Podemos sitúa a González en el vértice de una amenazante confluencia de intereses empresariales, mediáticos y tardofranquistas que acechan al gobierno progresista
El precio que pondrá sobre la mesa Esquerra Republicana para taparse la nariz será que el Gobierno use el comodín del indulto. Ya se trabaja al respecto. Para Podemos, la justificación es más fácil. La lección de lo ocurrido en Grecia a los Tsipras y Varoufakis está más que aprendida. Se trata de tomar distancia, que los ajustes sean cosa del “otro” gobierno, el que encabeza Calviño, y armar con su eficaz aparato de propaganda el relato de que hay que seguir en el poder para defender a los más desfavorecidos, frenar a la ultraderecha y denunciar a los que por intereses espurios quieren derribar al gobierno legítimo.

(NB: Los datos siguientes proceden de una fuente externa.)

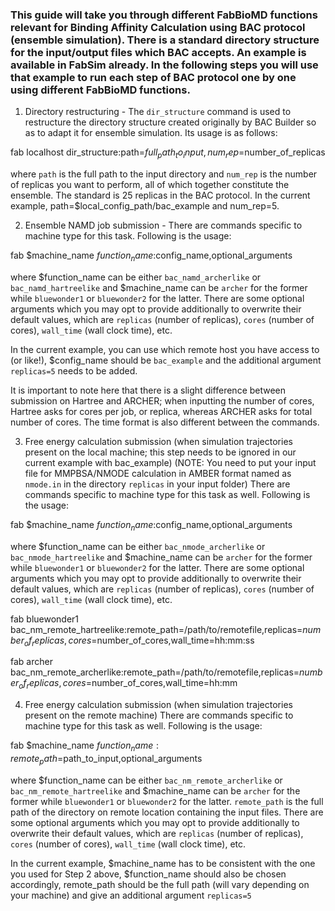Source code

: ### This guide will take you through different FabBioMD functions relevant for Binding Affinity Calculation using BAC protocol (ensemble simulation). There is a standard directory structure for the input/output files which BAC accepts. An example is available in FabSim already. In the following steps you will use that example to run each step of BAC protocol one by one using different FabBioMD functions.

1. Directory restructuring -
The `dir_structure` command is used to restructure the directory structure created originally by BAC Builder so as to adapt it for ensemble simulation. Its usage is as follows:

fab localhost dir_structure:path=$full_path_to_input,num_rep=$number_of_replicas

where `path` is the full path to the input directory and `num_rep` is the number of replicas you want to perform, all of which together constitute the ensemble. The standard is 25 replicas in the BAC protocol. In the current example, path=$local_config_path/bac_example and num_rep=5.

2. Ensemble NAMD job submission -
There are commands specific to machine type for this task. Following is the usage:

fab $machine_name $function_name:$config_name,optional_arguments

where $function_name can be either `bac_namd_archerlike` or `bac_namd_hartreelike` and $machine_name can be `archer` for the former while `bluewonder1` or `bluewonder2` for the latter. There are some optional arguments which you may opt to provide additionally to overwrite their default values, which are `replicas` (number of replicas), `cores` (number of cores), `wall_time` (wall clock time), etc. 

In the current example, you can use which remote host you have access to (or like!), $config_name should be `bac_example` and the additional argument `replicas=5` needs to be added.

It is important to note here that there is a slight difference between submission on Hartree and ARCHER; when inputting the number of cores, Hartree asks for cores per job, or replica, whereas ARCHER asks for total number of cores. The time format is also different between the commands.

3. Free energy calculation submission (when simulation trajectories present on the local machine; this step needs to be ignored in our current example with bac_example)
(NOTE: You need to put your input file for MMPBSA/NMODE calculation in AMBER format named as `nmode.in` in the directory `replicas` in your input folder)
There are commands specific to machine type for this task as well. Following is the usage:

fab $machine_name $function_name:$config_name,optional_arguments

where $function_name can be either `bac_nmode_archerlike` or `bac_nmode_hartreelike` and $machine_name can be `archer` for the former while `bluewonder1` or `bluewonder2` for the latter. There are some optional arguments which you may opt to provide additionally to overwrite their default values, which are `replicas` (number of replicas), `cores` (number of cores), `wall_time` (wall clock time), etc. 

fab  bluewonder1 bac_nm_remote_hartreelike:remote_path=/path/to/remotefile,replicas=$number_of_replicas,cores=$number_of_cores,wall_time=hh:mm:ss

fab archer bac_nm_remote_archerlike:remote_path=/path/to/remotefile,replicas=$number_of_replicas,cores=$number_of_cores,wall_time=hh:mm

4. Free energy calculation submission (when simulation trajectories present on the remote machine)
There are commands specific to machine type for this task as well. Following is the usage:

fab $machine_name $function_name:remote_path=$path_to_input,optional_arguments

where $function_name can be either `bac_nm_remote_archerlike` or `bac_nm_remote_hartreelike` and $machine_name can be `archer` for the former while `bluewonder1` or `bluewonder2` for the latter. `remote_path` is the full path of the directory on remote location containing the input files. There are some optional arguments which you may opt to provide additionally to overwrite their default values, which are `replicas` (number of replicas), `cores` (number of cores), `wall_time` (wall clock time), etc. 

In the current example, $machine_name has to be consistent with the one you used for Step 2 above, $function_name should also be chosen accordingly, remote_path should be the full path (will vary depending on your machine) and give an additional argument `replicas=5`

A Pedro Sánchez, que en el inmediato futuro tomará distancia con una intensa agenda internacional, ya le va bien este nuevo rol que se ha adjudicado Iglesias: de vicepresidente sin contenido, por la mañana no hago nada y por la tarde lo paso a limpio, a implacable látigo del enemigo. De cualquier enemigo. A Sánchez no le disgusta en absoluto la idea de que sean sus socios podemistas los que le hagan el desagradable trabajo de demolición del adversario más incómodo, del más cercano, del que mejor te conoce, del que atesora igual o mayor crédito que tú dentro de tus propia filas. Iglesias tiene total libertad para defender al Ejecutivo del que ya consideran el “golpe blando” que proyecta el felipismo, convertido por obra y gracia de la poderosa maquinaria propagandística de Podemos, con la complicidad del sector idiota del socialismo nacional, en la amenazante confluencia de intereses empresariales, mediáticos y tardofranquistas que acechan al Gobierno progresista. Nos esperan fuertes emociones.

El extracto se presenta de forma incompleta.